◆ Problem requirements
Once you find the line with "Для измерения температуры" in the entries below, return exactly every line from it through the line with "В работе измеряется яркостная температура.".

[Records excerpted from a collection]
● ● ●
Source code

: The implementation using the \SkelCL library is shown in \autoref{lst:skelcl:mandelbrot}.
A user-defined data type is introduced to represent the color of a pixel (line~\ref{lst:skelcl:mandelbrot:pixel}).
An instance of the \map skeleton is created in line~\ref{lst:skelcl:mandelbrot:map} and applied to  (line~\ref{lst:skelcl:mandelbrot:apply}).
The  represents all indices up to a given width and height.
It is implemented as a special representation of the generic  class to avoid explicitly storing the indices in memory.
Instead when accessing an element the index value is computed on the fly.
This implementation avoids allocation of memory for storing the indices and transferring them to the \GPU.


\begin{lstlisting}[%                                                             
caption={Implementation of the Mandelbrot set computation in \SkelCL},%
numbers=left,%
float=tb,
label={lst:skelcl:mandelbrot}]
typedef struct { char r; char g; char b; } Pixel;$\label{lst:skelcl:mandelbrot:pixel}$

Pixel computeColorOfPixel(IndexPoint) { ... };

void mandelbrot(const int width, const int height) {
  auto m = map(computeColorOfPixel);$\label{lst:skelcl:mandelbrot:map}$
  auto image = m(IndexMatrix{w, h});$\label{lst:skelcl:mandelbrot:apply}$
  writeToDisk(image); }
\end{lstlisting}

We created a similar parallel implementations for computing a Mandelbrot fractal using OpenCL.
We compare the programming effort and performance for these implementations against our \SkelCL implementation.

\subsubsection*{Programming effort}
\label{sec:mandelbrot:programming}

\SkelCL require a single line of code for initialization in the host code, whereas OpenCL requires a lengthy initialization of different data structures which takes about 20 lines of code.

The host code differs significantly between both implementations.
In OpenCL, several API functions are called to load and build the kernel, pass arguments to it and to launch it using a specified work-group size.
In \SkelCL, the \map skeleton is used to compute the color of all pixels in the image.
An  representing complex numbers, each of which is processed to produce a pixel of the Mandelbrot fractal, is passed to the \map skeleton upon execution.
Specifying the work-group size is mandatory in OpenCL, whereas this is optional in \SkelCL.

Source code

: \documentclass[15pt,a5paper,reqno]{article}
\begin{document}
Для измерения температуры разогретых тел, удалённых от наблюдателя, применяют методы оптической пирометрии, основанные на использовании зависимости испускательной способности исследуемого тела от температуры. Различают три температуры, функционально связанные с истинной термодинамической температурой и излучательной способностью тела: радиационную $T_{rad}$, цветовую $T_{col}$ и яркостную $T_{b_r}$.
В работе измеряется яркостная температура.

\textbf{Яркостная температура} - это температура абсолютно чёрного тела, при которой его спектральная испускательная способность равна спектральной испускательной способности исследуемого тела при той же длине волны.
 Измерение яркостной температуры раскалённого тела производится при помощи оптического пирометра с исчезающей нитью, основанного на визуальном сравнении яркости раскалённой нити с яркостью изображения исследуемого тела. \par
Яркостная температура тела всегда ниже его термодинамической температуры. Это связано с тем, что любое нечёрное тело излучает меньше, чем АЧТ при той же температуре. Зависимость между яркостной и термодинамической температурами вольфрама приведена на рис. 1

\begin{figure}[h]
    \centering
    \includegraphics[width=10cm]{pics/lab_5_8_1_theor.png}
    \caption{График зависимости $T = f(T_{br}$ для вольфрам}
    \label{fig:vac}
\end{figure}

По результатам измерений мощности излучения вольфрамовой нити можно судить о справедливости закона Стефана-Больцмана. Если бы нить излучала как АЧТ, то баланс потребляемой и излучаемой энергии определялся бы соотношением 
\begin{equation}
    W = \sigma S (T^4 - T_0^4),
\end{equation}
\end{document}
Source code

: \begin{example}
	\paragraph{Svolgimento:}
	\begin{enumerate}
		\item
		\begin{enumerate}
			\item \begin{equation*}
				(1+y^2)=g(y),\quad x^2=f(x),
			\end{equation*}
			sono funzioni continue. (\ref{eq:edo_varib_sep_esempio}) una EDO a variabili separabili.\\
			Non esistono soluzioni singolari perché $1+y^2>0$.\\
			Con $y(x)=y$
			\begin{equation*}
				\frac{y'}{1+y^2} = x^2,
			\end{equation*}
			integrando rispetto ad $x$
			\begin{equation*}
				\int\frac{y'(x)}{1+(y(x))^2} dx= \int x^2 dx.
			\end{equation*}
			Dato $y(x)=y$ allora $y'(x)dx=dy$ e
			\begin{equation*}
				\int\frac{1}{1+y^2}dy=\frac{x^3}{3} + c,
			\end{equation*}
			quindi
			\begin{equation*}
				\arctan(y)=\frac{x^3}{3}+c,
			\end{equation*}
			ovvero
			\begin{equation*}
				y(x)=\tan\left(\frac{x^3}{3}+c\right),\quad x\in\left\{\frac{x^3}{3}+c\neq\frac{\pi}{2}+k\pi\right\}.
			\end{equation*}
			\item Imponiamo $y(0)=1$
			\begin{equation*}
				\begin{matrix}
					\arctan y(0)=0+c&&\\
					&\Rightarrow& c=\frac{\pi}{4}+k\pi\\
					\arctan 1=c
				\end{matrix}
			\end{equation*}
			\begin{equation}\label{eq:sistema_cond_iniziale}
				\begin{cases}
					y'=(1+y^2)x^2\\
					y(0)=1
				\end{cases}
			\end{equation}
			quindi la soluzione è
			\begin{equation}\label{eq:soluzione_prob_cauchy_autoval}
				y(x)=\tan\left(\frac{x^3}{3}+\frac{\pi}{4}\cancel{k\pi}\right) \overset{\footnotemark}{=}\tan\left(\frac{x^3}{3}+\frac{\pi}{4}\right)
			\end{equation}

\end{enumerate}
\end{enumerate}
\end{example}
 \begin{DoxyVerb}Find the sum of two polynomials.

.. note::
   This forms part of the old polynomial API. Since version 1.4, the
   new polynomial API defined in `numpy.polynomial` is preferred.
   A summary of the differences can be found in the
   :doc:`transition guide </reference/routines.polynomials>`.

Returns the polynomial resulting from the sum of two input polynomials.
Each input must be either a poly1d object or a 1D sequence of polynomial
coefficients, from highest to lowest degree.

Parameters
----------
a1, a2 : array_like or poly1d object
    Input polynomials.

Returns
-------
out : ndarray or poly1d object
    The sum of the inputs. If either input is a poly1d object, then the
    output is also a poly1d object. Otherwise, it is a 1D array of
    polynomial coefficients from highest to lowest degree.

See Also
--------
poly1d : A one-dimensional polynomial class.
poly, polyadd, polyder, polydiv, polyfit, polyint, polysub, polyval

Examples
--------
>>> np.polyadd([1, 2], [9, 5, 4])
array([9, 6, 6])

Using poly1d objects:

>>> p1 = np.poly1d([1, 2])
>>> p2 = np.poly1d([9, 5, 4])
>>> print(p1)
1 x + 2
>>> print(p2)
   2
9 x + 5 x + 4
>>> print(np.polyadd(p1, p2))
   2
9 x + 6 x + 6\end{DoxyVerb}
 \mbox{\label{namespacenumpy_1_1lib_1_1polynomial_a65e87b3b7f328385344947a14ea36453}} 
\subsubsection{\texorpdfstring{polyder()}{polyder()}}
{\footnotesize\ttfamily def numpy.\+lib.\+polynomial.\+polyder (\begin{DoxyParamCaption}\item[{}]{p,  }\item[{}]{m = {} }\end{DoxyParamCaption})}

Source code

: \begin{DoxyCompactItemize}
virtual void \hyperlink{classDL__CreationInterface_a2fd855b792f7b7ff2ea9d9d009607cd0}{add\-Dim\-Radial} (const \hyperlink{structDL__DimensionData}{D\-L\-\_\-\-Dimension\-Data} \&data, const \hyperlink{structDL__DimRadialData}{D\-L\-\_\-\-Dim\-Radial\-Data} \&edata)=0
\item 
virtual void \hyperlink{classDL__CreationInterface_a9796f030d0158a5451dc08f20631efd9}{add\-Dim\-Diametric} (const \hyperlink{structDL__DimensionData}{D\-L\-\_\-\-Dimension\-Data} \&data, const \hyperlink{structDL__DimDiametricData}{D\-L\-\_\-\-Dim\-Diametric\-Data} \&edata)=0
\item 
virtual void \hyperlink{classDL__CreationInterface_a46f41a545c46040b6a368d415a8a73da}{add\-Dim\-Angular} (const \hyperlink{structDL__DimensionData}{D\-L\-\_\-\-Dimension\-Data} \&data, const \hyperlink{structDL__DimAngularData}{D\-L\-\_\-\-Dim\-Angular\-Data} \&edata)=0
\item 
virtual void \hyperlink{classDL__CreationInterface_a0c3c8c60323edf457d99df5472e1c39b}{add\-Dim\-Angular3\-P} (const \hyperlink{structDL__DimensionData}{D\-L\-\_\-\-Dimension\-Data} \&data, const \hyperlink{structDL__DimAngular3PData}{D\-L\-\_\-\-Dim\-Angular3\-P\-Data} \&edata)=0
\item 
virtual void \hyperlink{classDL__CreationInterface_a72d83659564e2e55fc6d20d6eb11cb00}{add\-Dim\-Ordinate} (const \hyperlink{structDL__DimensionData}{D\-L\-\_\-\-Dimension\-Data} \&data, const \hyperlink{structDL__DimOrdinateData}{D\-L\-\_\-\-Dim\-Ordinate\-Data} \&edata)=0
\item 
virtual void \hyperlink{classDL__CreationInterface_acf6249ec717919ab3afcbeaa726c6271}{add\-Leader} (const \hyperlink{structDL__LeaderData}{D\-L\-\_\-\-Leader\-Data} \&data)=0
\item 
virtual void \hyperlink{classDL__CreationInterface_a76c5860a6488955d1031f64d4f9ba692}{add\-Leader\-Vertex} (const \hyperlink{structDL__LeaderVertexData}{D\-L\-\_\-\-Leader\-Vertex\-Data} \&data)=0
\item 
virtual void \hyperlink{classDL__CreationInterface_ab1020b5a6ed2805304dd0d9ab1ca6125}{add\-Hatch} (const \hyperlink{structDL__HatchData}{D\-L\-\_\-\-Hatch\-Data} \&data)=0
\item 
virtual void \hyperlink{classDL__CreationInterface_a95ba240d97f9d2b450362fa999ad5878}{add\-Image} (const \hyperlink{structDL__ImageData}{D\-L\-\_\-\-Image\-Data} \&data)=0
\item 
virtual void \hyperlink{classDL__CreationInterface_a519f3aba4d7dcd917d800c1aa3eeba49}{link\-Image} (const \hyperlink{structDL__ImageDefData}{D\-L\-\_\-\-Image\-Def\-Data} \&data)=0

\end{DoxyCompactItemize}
● ● ●
◆ Written response
Для измерения температуры разогретых тел, удалённых от наблюдателя, применяют методы оптической пирометрии, основанные на использовании зависимости испускательной способности исследуемого тела от температуры. Различают три температуры, функционально связанные с истинной термодинамической температурой и излучательной способностью тела: радиационную $T_{rad}$, цветовую $T_{col}$ и яркостную $T_{b_r}$.
В работе измеряется яркостная температура.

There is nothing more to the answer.